« Quant à Gérard, il fit le même jour fermer les portes du château, et mit à chacune double garde, de peur que Béatrix ne tentât de s’échapper.

« Vous vous rappelez que Béatrix avait fait bâtir cette chapelle pour enfermer le rosaire miraculeux que lui avait donné son oncle.

« Si Godefroy eût encore vécu, elle eût été sans crainte, car elle avait le cœur plein de foi, et il lui avait dit qu’en quelque lieu qu’il fût, séparé par des montagnes ou par des mers, il entendrait le bruit de la clochette sainte et viendrait à son secours ; mais Godefroy était mort, et, à chaque Pater, la clochette avait beau sonner, il n’y avait plus d’espérance que ce nom amenât vers elle un défenseur.

« Les jours s’écoulèrent, puis les mois, puis l’année.

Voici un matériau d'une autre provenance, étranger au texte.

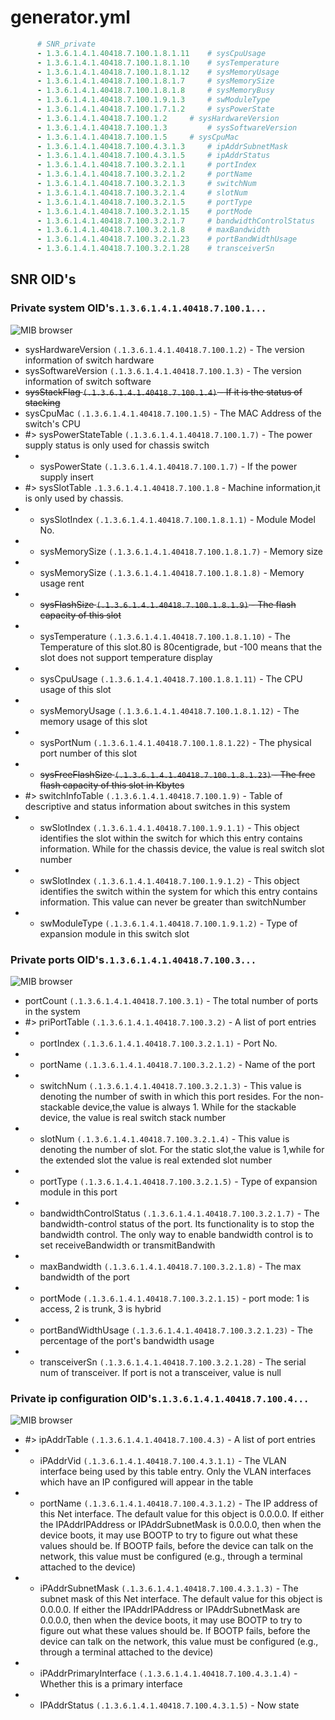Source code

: # generator.yml
``` yml
      # SNR_private
      - 1.3.6.1.4.1.40418.7.100.1.8.1.11	# sysCpuUsage
      - 1.3.6.1.4.1.40418.7.100.1.8.1.10	# sysTemperature
      - 1.3.6.1.4.1.40418.7.100.1.8.1.12	# sysMemoryUsage
      - 1.3.6.1.4.1.40418.7.100.1.8.1.7		# sysMemorySize
      - 1.3.6.1.4.1.40418.7.100.1.8.1.8 	# sysMemoryBusy
      - 1.3.6.1.4.1.40418.7.100.1.9.1.3		# swModuleType
      - 1.3.6.1.4.1.40418.7.100.1.7.1.2		# sysPowerState
      - 1.3.6.1.4.1.40418.7.100.1.2		# sysHardwareVersion
      - 1.3.6.1.4.1.40418.7.100.1.3 		# sysSoftwareVersion
      - 1.3.6.1.4.1.40418.7.100.1.5		# sysCpuMac
      - 1.3.6.1.4.1.40418.7.100.4.3.1.3		# ipAddrSubnetMask
      - 1.3.6.1.4.1.40418.7.100.4.3.1.5		# ipAddrStatus
      - 1.3.6.1.4.1.40418.7.100.3.2.1.1		# portIndex
      - 1.3.6.1.4.1.40418.7.100.3.2.1.2		# portName
      - 1.3.6.1.4.1.40418.7.100.3.2.1.3		# switchNum
      - 1.3.6.1.4.1.40418.7.100.3.2.1.4		# slotNum
      - 1.3.6.1.4.1.40418.7.100.3.2.1.5 	# portType
      - 1.3.6.1.4.1.40418.7.100.3.2.1.15 	# portMode
      - 1.3.6.1.4.1.40418.7.100.3.2.1.7 	# bandwidthControlStatus
      - 1.3.6.1.4.1.40418.7.100.3.2.1.8		# maxBandwidth
      - 1.3.6.1.4.1.40418.7.100.3.2.1.23	# portBandWidthUsage
      - 1.3.6.1.4.1.40418.7.100.3.2.1.28	# transceiverSn   
```
## SNR OID's
### Private system OID's```.1.3.6.1.4.1.40418.7.100.1...```

![MIB browser](../exmp_imgs/priSys.jpg) 

*   sysHardwareVersion ```(.1.3.6.1.4.1.40418.7.100.1.2)``` - The version information of switch hardware
*   sysSoftwareVersion ```(.1.3.6.1.4.1.40418.7.100.1.3)``` - The version information of switch software
*   ~~sysStackFlag ```(.1.3.6.1.4.1.40418.7.100.1.4)``` - If it is the status of stacking~~
*   sysCpuMac ```(.1.3.6.1.4.1.40418.7.100.1.5)``` - The MAC Address of the switch's CPU
*   #> sysPowerStateTable ```(.1.3.6.1.4.1.40418.7.100.1.7)``` - The power supply status is only used for chassis switch
*   *   sysPowerState ```(.1.3.6.1.4.1.40418.7.100.1.7)``` - If the power supply insert
*   #> sysSlotTable ```.1.3.6.1.4.1.40418.7.100.1.8``` - Machine information,it is only used by chassis.
*   *   sysSlotIndex ```(.1.3.6.1.4.1.40418.7.100.1.8.1.1)``` - Module Model No.
*   *   sysMemorySize ```(.1.3.6.1.4.1.40418.7.100.1.8.1.7)``` - Memory size
*   *   sysMemorySize ```(.1.3.6.1.4.1.40418.7.100.1.8.1.8)``` - Memory usage rent
*   *   ~~sysFlashSize ```(.1.3.6.1.4.1.40418.7.100.1.8.1.9)``` - The flash capacity of this slot~~
*   *   sysTemperature ```(.1.3.6.1.4.1.40418.7.100.1.8.1.10)``` - The Temperature of this slot.80 is 80centigrade, but -100 means that the slot does not support temperature display
*   *   sysCpuUsage ```(.1.3.6.1.4.1.40418.7.100.1.8.1.11)``` - The CPU usage of this slot
*   *   sysMemoryUsage ```(.1.3.6.1.4.1.40418.7.100.1.8.1.12)``` - The memory usage of this slot
*   *   sysPortNum ```(.1.3.6.1.4.1.40418.7.100.1.8.1.22)``` - The physical port number of this slot
*   *   ~~sysFreeFlashSize ```(.1.3.6.1.4.1.40418.7.100.1.8.1.23)``` - The free flash capacity of this slot in Kbytes~~
*   #> switchInfoTable ```(.1.3.6.1.4.1.40418.7.100.1.9)``` - Table of descriptive and status information about
 switches in this system
*   *   swSlotIndex ```(.1.3.6.1.4.1.40418.7.100.1.9.1.1)``` - This object identifies the slot within the switch
 for which this entry contains information. 
 While for the chassis device, the value is real switch slot number
*   *   swSlotIndex ```(.1.3.6.1.4.1.40418.7.100.1.9.1.2)``` - This object identifies the switch within the system
 for which this entry contains information. This
 value can never be greater than switchNumber
*   *   swModuleType ```(.1.3.6.1.4.1.40418.7.100.1.9.1.2)``` - Type of expansion module in this switch slot

### Private ports OID's```.1.3.6.1.4.1.40418.7.100.3...```

![MIB browser](../exmp_imgs/priPorts.jpg) 

*   portCount ```(.1.3.6.1.4.1.40418.7.100.3.1)``` - The total number of ports in the system
*   #> priPortTable ```(.1.3.6.1.4.1.40418.7.100.3.2)``` - A list of port entries
*   *   portIndex ```(.1.3.6.1.4.1.40418.7.100.3.2.1.1)``` - Port No.
*   *   portName ```(.1.3.6.1.4.1.40418.7.100.3.2.1.2)``` - Name of the port
*   *   switchNum ```(.1.3.6.1.4.1.40418.7.100.3.2.1.3)``` - This value is denoting the number of swith in which this port resides.
For the non-stackable device,the value is always 1.
While for the stackable device, the value is real switch stack number
*   *   slotNum ```(.1.3.6.1.4.1.40418.7.100.3.2.1.4)``` - This value is denoting the number of slot.
For the static slot,the value is 1,while for 
the extended slot the value is real extended slot number
*   *   portType ```(.1.3.6.1.4.1.40418.7.100.3.2.1.5)``` - Type of expansion module in this port
*   *   bandwidthControlStatus ```(.1.3.6.1.4.1.40418.7.100.3.2.1.7)``` - The bandwidth-control status of the port. 
Its functionality is to stop the bandwidth control.
The only way to enable bandwidth control is to set receiveBandwidth or transmitBandwith
*   *   maxBandwidth ```(.1.3.6.1.4.1.40418.7.100.3.2.1.8)``` - The max bandwidth of the port
*   *   portMode ```(.1.3.6.1.4.1.40418.7.100.3.2.1.15)``` - port mode: 1 is access, 2 is trunk, 3 is hybrid
*   *   portBandWidthUsage ```(.1.3.6.1.4.1.40418.7.100.3.2.1.23)``` - The percentage of the port's bandwidth usage
*   *   transceiverSn ```(.1.3.6.1.4.1.40418.7.100.3.2.1.28)``` - The serial num of transceiver. If port is not a transceiver, value is null

### Private ip configuration OID's```.1.3.6.1.4.1.40418.7.100.4...```

![MIB browser](../exmp_imgs/priIpConfig.jpg) 

*   #> ipAddrTable ```(.1.3.6.1.4.1.40418.7.100.4.3)``` - A list of port entries
*   *   iPAddrVid ```(.1.3.6.1.4.1.40418.7.100.4.3.1.1)``` - The VLAN interface being used by this table entry. Only the 
 VLAN interfaces which have an IP configured will appear in
 the table
*   *   portName ```(.1.3.6.1.4.1.40418.7.100.4.3.1.2)``` - The IP address of this Net interface. The default value
 for this object is 0.0.0.0. If either the IPAddrIPAddress
 or IPAddrSubnetMask is 0.0.0.0, then when the device
 boots, it may use BOOTP to try to figure out what these
 values should be. If BOOTP fails, before the device
 can talk on the network, this value must be configured
 (e.g., through a terminal attached to the device)
 *   *   iPAddrSubnetMask ```(.1.3.6.1.4.1.40418.7.100.4.3.1.3)``` - The subnet mask of this Net interface. The default value
 for this object is 0.0.0.0. If either the IPAddrIPAddress
 or IPAddrSubnetMask are 0.0.0.0, then when the device
 boots, it may use BOOTP to try to figure out what these
 values should be. If BOOTP fails, before the device
 can talk on the network, this value must be configured
 (e.g., through a terminal attached to the device)
 *   *   iPAddrPrimaryInterface ```(.1.3.6.1.4.1.40418.7.100.4.3.1.4)``` - Whether this is a primary interface
 *  *   IPAddrStatus ```(.1.3.6.1.4.1.40418.7.100.4.3.1.5)``` - Now state
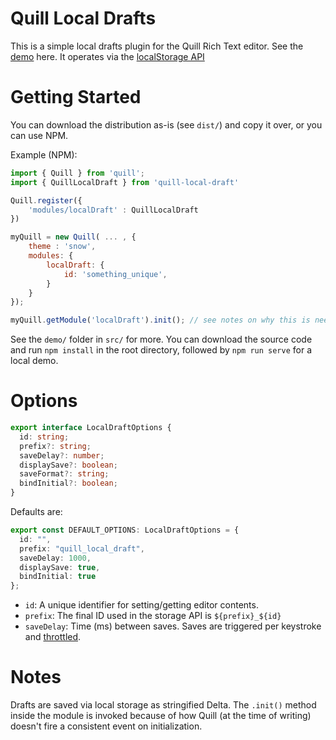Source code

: # Quill Local Drafts

This is a simple local drafts plugin for the Quill Rich Text editor. See the [demo](https://jsfiddle.net/awderh/pogL3ca2/12/) here. It operates via the [localStorage API](https://developer.mozilla.org/en-US/docs/Web/API/Window/localStorage)

# Getting Started

You can download the distribution as-is (see `dist/`) and copy it over, or you can use NPM.

Example (NPM):

```js
import { Quill } from 'quill';
import { QuillLocalDraft } from 'quill-local-draft'

Quill.register({
    'modules/localDraft' : QuillLocalDraft
})

myQuill = new Quill( ... , {
    theme : 'snow',
    modules: {
        localDraft: {
            id: 'something_unique',
        }
    }
});

myQuill.getModule('localDraft').init(); // see notes on why this is needed
```

See the `demo/` folder in `src/` for more. You can download the source code and run `npm install` in the root directory, followed by `npm run serve` for a local demo.

# Options

```ts
export interface LocalDraftOptions {
  id: string;
  prefix?: string;
  saveDelay?: number;
  displaySave?: boolean;
  saveFormat?: string;
  bindInitial?: boolean;
}
```

Defaults are:

```ts
export const DEFAULT_OPTIONS: LocalDraftOptions = {
  id: "",
  prefix: "quill_local_draft",
  saveDelay: 1000,
  displaySave: true,
  bindInitial: true
};
```

- `id`: A unique identifier for setting/getting editor contents.
- `prefix`: The final ID used in the storage API is `${prefix}_${id}`
- `saveDelay`: Time (ms) between saves. Saves are triggered per keystroke and [throttled](https://www.npmjs.com/package/throttle-debounce).

# Notes

Drafts are saved via local storage as stringified Delta. The `.init()` method inside the module is invoked because of how Quill (at the time of writing) doesn't fire a consistent event on initialization.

« Gérard ne s’était point un instant relâché de sa garde, de sorte que nul ne savait l’extrémité où était réduite Béatrix.

« D’ailleurs, à cette époque, la fleur de la noblesse était en Orient, et à peine restait-il sur les bords du Rhin deux ou trois chevaliers qui eussent osé, tant la force et le courage de Gérard étaient connus, prendre la défense de la belle captive.

« Le dernier jour s’était levé.

« Béatrix venait, ainsi que d’habitude, d’achever sa prière ; le soleil était brillant et pur, comme si la lumière céleste n’éclairait que du bonheur.

« La jeune fille vint s’asseoir sur son balcon, et là ses yeux se portèrent vers l’endroit du rivage où elle avait perdu de vue son père et son oncle.

« À ce même endroit, ordinairement désert, il lui sembla apercevoir un point mouvant dont elle ne pouvait, à cause de l’éloignement, distinguer la forme ; mais, du moment où elle l’eut aperçu, chose étrange, il lui sembla que ce point se mouvait ainsi pour elle, et, avec cette superstition que les affligés ont seuls, elle mit tout son espoir, sans savoir quel espoir pouvait lui rester encore, en ce point inconnu, qui, à mesure qu’il descendait le Rhin, commençait à prendre une forme.

« Les yeux de Béatrix étaient fixés sur lui avec tant de persistance, que la fatigue plus encore que la douleur lui faisait verser des larmes.

« Mais, à travers ces larmes, elle commençait à distinguer une barque.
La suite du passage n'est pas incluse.